§ EXERCISE GOAL
In the entries below, find the lines that contain the word "множину" and copy them.

§ WORKING DATA

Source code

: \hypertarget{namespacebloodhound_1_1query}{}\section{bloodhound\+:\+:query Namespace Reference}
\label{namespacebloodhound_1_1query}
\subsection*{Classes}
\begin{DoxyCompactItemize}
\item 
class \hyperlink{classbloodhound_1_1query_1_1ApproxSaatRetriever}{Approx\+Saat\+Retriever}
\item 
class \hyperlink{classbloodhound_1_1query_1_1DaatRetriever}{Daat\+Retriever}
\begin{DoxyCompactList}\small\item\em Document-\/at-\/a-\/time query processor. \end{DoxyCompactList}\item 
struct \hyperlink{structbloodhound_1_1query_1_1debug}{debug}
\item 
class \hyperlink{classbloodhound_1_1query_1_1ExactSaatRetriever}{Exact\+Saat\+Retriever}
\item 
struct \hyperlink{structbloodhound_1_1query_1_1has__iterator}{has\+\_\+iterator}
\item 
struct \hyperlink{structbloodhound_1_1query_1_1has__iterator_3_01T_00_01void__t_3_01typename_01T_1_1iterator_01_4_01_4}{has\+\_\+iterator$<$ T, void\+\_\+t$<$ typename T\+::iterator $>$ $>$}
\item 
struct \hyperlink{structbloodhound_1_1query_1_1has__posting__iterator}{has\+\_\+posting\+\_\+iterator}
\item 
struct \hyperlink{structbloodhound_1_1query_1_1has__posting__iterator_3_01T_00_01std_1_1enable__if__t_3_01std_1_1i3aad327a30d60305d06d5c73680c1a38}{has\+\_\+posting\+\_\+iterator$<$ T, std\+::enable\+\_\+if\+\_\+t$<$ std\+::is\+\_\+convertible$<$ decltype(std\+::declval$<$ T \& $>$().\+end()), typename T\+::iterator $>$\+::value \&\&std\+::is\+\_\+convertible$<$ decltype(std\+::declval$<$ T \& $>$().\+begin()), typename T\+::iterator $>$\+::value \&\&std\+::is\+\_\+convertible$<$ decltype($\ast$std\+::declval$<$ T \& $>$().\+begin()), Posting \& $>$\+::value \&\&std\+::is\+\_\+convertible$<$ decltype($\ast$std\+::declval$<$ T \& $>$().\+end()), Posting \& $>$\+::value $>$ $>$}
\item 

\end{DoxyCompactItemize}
---
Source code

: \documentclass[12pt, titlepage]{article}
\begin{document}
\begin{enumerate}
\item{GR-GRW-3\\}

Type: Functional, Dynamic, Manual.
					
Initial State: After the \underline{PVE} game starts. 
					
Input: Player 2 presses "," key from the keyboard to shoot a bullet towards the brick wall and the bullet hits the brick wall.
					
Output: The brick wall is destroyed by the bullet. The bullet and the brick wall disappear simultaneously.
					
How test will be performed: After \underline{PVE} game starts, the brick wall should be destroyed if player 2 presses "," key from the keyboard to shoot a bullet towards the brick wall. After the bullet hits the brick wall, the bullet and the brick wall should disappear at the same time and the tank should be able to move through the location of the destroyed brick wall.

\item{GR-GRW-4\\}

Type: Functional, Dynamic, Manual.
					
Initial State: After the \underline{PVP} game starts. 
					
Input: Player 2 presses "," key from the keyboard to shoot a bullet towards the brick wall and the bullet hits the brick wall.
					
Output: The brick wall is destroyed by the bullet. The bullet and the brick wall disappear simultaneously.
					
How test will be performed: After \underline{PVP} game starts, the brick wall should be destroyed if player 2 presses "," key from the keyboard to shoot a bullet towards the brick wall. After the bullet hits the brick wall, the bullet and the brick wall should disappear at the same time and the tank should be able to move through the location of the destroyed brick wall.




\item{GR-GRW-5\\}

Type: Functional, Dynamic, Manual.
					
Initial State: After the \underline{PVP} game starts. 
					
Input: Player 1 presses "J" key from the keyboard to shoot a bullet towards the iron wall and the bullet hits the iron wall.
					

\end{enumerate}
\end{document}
...
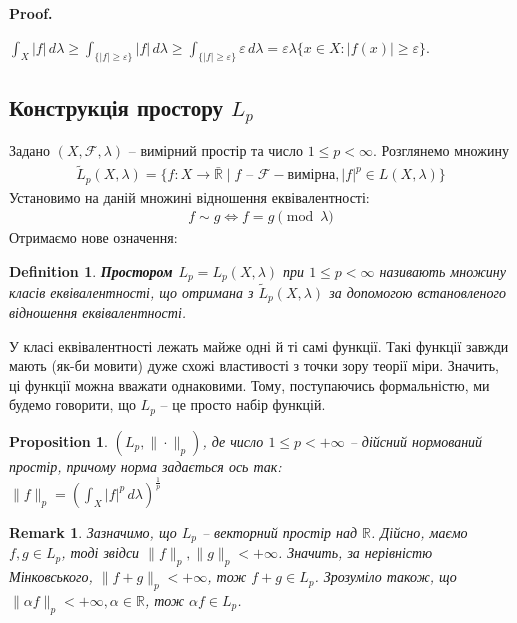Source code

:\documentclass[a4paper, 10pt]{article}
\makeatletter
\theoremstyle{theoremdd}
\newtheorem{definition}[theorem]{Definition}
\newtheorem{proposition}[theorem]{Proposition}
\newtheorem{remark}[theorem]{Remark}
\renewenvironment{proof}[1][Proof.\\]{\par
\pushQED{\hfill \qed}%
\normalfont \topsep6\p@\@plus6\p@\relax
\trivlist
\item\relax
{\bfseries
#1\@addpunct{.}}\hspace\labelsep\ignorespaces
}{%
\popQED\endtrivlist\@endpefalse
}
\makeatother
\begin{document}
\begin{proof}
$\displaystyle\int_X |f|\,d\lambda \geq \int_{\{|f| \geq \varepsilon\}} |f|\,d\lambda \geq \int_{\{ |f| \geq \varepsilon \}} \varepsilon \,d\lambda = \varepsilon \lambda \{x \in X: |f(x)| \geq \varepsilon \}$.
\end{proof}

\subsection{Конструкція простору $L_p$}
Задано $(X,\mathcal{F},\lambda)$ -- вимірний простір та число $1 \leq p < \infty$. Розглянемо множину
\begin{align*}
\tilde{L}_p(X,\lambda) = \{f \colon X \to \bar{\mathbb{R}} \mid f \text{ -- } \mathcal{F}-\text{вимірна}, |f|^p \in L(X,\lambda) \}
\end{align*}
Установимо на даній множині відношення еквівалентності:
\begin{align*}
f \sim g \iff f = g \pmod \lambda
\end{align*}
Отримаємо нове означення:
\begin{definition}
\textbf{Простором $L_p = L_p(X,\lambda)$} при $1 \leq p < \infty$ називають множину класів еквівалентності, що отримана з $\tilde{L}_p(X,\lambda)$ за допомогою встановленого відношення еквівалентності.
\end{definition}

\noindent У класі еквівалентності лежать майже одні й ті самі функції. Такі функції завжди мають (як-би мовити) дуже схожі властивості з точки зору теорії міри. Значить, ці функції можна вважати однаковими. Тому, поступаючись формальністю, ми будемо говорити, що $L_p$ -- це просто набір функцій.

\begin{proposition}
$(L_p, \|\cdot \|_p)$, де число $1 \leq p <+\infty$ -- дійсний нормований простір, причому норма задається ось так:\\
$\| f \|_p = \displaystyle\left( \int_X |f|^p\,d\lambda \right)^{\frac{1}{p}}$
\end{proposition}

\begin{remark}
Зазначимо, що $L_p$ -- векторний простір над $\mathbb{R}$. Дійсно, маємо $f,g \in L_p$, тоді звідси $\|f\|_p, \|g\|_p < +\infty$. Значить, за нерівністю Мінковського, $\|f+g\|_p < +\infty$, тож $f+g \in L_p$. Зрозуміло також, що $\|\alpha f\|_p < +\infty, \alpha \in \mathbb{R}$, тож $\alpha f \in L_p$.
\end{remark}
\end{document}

§ OUTPUT BELOW
Задано $(X,\mathcal{F},\lambda)$ -- вимірний простір та число $1 \leq p < \infty$. Розглянемо множину
\textbf{Простором $L_p = L_p(X,\lambda)$} при $1 \leq p < \infty$ називають множину класів еквівалентності, що отримана з $\tilde{L}_p(X,\lambda)$ за допомогою встановленого відношення еквівалентності.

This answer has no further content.